Each time you scour the same fleece, you can use less dish detergent.


----------



## Spinner (Jul 19, 2003)

That's a beautiful fleece!

I've tried several methods, the easiest I've found is the clothes washer. Yep, sounds crazy, but it works.

I put the fleece in 2 laundry bags. then... 

Fill the washer, stop it, put in the fleece, let it soak about 20 minutes, then use the spin cycle to get the water out. If the fleece is real dirty, I wash twice.

Remove the fleece, fill with rinse water, put the fleece back in, let it soak, spin, repeat. If I had to wash more than once, I rinse 3 times, sometimes a 4th time.

I have an old trampoline under a shade tree. I lay out the fleece on it to dry. It works great since it gets air from top and bottom. 

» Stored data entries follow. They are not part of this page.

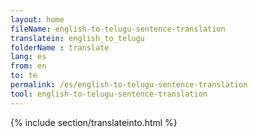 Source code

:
 ```yaml
---
layout: home
fileName: english-to-telugu-sentence-translation
translatein: english_to_telugu
folderName : translate
lang: es
from: en
to: te
permalink: /es/english-to-telugu-sentence-translation
tool: english-to-telugu-sentence-translation
---
```

{% include section/translateinto.html %} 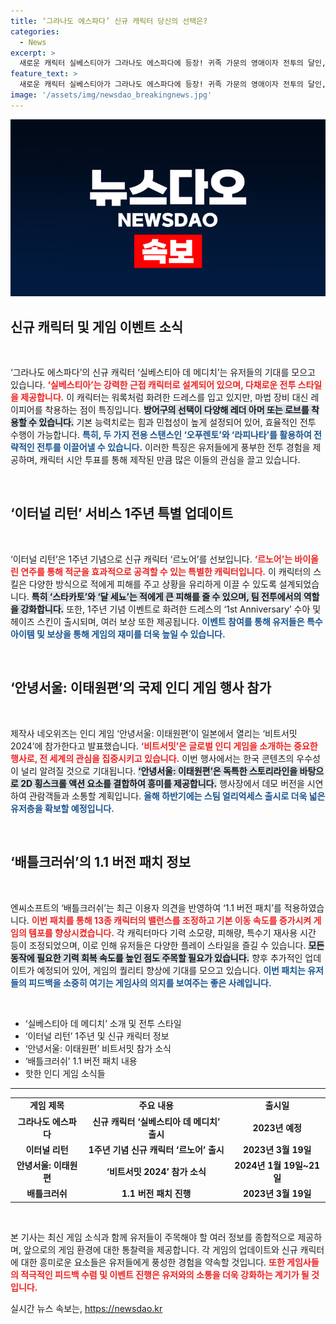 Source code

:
 ```yaml
---
title: ‘그라나도 에스파다’ 신규 캐릭터 당신의 선택은?
categories:
  - News
excerpt: >
  새로운 캐릭터 실베스티아가 그라나도 에스파다에 등장! 귀족 가문의 영애이자 전투의 달인, 그녀의 매력을 미리 만나보세요. 새로운 스탠스와 화려한 드레스가 여러분을 기다립니다!
feature_text: >
  새로운 캐릭터 실베스티아가 그라나도 에스파다에 등장! 귀족 가문의 영애이자 전투의 달인, 그녀의 매력을 미리 만나보세요. 새로운 스탠스와 화려한 드레스가 여러분을 기다립니다!
image: '/assets/img/newsdao_breakingnews.jpg'
---
```


<p><img src="/assets/img/newsdao_breakingnews.jpg" alt="koreaapp 속보" /></p>

<h2 data-ke-size="size26">신규 캐릭터 및 게임 이벤트 소식</h2>

<p data-ke-size="size16">&nbsp;</p>

<p>‘그라나도 에스파다’의 신규 캐릭터 ‘실베스티아 데 메디치’는 유저들의 기대를 모으고 있습니다. <b><span style="color: #ee2323;">‘실베스티아’는 강력한 근접 캐릭터로 설계되어 있으며, 다채로운 전투 스타일을 제공합니다.</span></b> 이 캐릭터는 워록처럼 화려한 드레스를 입고 있지만, 마법 장비 대신 레이피어를 착용하는 점이 특징입니다. <b><span style="background-color: #21538527;">방어구의 선택이 다양해 레더 아머 또는 로브를 착용할 수 있습니다.</span></b> 기본 능력치로는 힘과 민첩성이 높게 설정되어 있어, 효율적인 전투 수행이 가능합니다. <b><span style="color: #1a5490;">특히, 두 가지 전용 스탠스인 ‘오푸렌토’와 ‘라피나타’를 활용하여 전략적인 전투를 이끌어낼 수 있습니다.</span></b> 이러한 특징은 유저들에게 풍부한 전투 경험을 제공하며, 캐릭터 시안 투표를 통해 제작된 만큼 많은 이들의 관심을 끌고 있습니다.</p>

<p data-ke-size="size16">&nbsp;</p>

<h2 data-ke-size="size26">‘이터널 리턴’ 서비스 1주년 특별 업데이트</h2>

<p data-ke-size="size16">&nbsp;</p>

<p>‘이터널 리턴’은 1주년 기념으로 신규 캐릭터 ‘르노어’를 선보입니다. <b><span style="color: #ee2323;">‘르노어’는 바이올린 연주를 통해 적군을 효과적으로 공격할 수 있는 특별한 캐릭터입니다.</span></b> 이 캐릭터의 스킬은 다양한 방식으로 적에게 피해를 주고 상황을 유리하게 이끌 수 있도록 설계되었습니다. <b><span style="background-color: #21538527;">특히 ‘스타카토’와 ‘달 세뇨’는 적에게 큰 피해를 줄 수 있으며, 팀 전투에서의 역할을 강화합니다.</span></b> 또한, 1주년 기념 이벤트로 화려한 드레스의 ‘1st Anniversary’ 수아 및 헤이즈 스킨이 출시되며, 여러 보상 또한 제공됩니다. <b><span style="color: #1a5490;">이벤트 참여를 통해 유저들은 특수 아이템 및 보상을 통해 게임의 재미를 더욱 높일 수 있습니다.</span></b></p>

<p data-ke-size="size16">&nbsp;</p>

<h2 data-ke-size="size26">‘안녕서울: 이태원편’의 국제 인디 게임 행사 참가</h2>

<p data-ke-size="size16">&nbsp;</p>

<p>제작사 네오위즈는 인디 게임 ‘안녕서울: 이태원편’이 일본에서 열리는 ‘비트서밋 2024’에 참가한다고 발표했습니다. <b><span style="color: #ee2323;">‘비트서밋’은 글로벌 인디 게임을 소개하는 중요한 행사로, 전 세계의 관심을 집중시키고 있습니다.</span></b> 이번 행사에서는 한국 콘텐츠의 우수성이 널리 알려질 것으로 기대됩니다. <b><span style="background-color: #21538527;">‘안녕서울: 이태원편’은 독특한 스토리라인을 바탕으로 2D 횡스크롤 액션 요소를 결합하여 흥미를 제공합니다.</span></b> 행사장에서 데모 버전을 시연하여 관람객들과 소통할 계획입니다. <b><span style="color: #1a5490;">올해 하반기에는 스팀 얼리억세스 출시로 더욱 넓은 유저층을 확보할 예정입니다.</span></b></p>

<p data-ke-size="size16">&nbsp;</p>

<h2 data-ke-size="size26">‘배틀크러쉬’의 1.1 버전 패치 정보</h2>

<p data-ke-size="size16">&nbsp;</p>

<p>엔씨소프트의 ‘배틀크러쉬’는 최근 이용자 의견을 반영하여 ‘1.1 버전 패치’를 적용하였습니다. <b><span style="color: #ee2323;">이번 패치를 통해 13종 캐릭터의 밸런스를 조정하고 기본 이동 속도를 증가시켜 게임의 템포를 향상시켰습니다.</span></b> 각 캐릭터마다 기력 소모량, 피해량, 특수기 재사용 시간 등이 조정되었으며, 이로 인해 유저들은 다양한 플레이 스타일을 즐길 수 있습니다. <b><span style="background-color: #21538527;">모든 동작에 필요한 기력 회복 속도를 높인 점도 주목할 필요가 있습니다.</span></b> 향후 추가적인 업데이트가 예정되어 있어, 게임의 퀄리티 향상에 기대를 모으고 있습니다. <b><span style="color: #1a5490;">이번 패치는 유저들의 피드백을 소중히 여기는 게임사의 의지를 보여주는 좋은 사례입니다.</span></b></p>

<p data-ke-size="size16">&nbsp;</p>

<div>
    <ul>
        <li>‘실베스티아 데 메디치’ 소개 및 전투 스타일</li>
        <li>‘이터널 리턴’ 1주년 및 신규 캐릭터 정보</li>
        <li>‘안녕서울: 이태원편’ 비트서밋 참가 소식</li>
        <li>‘배틀크러쉬’ 1.1 버전 패치 내용</li>
        <li>핫한 인디 게임 소식들</li>
    </ul>
</div>

<hr>

<table style="width: 100%;">
    <tr>
        <td style="text-align: center; height: 17px;"><b>게임 제목</b></td>
        <td style="text-align: center; height: 17px;"><b>주요 내용</b></td>
        <td style="text-align: center; height: 17px;"><b>출시일</b></td>
    </tr>
    <tr>
        <td style="text-align: center; height: 17px;"><b>그라나도 에스파다</b></td>
        <td style="text-align: center; height: 17px;"><b>신규 캐릭터 ‘실베스티아 데 메디치’ 출시</b></td>
        <td style="text-align: center; height: 17px;"><b>2023년 예정</b></td>
    </tr>
    <tr>
        <td style="text-align: center; height: 17px;"><b>이터널 리턴</b></td>
        <td style="text-align: center; height: 17px;"><b>1주년 기념 신규 캐릭터 ‘르노어’ 출시</b></td>
        <td style="text-align: center; height: 17px;"><b>2023년 3월 19일</b></td>
    </tr>
    <tr>
        <td style="text-align: center; height: 17px;"><b>안녕서울: 이태원편</b></td>
        <td style="text-align: center; height: 17px;"><b>‘비트서밋 2024’ 참가 소식</b></td>
        <td style="text-align: center; height: 17px;"><b>2024년 1월 19일~21일</b></td>
    </tr>
    <tr>
        <td style="text-align: center; height: 17px;"><b>배틀크러쉬</b></td>
        <td style="text-align: center; height: 17px;"><b>1.1 버전 패치 진행</b></td>
        <td style="text-align: center; height: 17px;"><b>2023년 3월 19일</b></td>
    </tr>
</table>

<p data-ke-size="size16">&nbsp;</p>

<p>본 기사는 최신 게임 소식과 함께 유저들이 주목해야 할 여러 정보를 종합적으로 제공하며, 앞으로의 게임 환경에 대한 통찰력을 제공합니다. 각 게임의 업데이트와 신규 캐릭터에 대한 흥미로운 요소들은 유저들에게 풍성한 경험을 약속할 것입니다. <b><span style="color: #ee2323;">또한 게임사들의 적극적인 피드백 수렴 및 이벤트 진행은 유저와의 소통을 더욱 강화하는 계기가 될 것입니다.</span></b></p>
실시간 뉴스 속보는, <a href="https://newsdao.kr" rel="dofollow">https://newsdao.kr</a>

My other option is that if the fleece isn't too dirty, I spin it before washing. It's so much easier to wash yarn than it is to wash fleece that is my preferred method.


----------



## IowaLez (Mar 6, 2006)

I have a front loader or I'd use my washer, but I always soak for a day or so in cold water with Orvus soap, first. I stuff the fleece into lingerie bags, and change the soapy water a few times, in a 5 gallon bucket. When I have dirt matted in the tips of the locks this seems to soften and remove the dirt the best. It falls to the bottom of the bucket. This also removes some of the lanolin, believe it or not.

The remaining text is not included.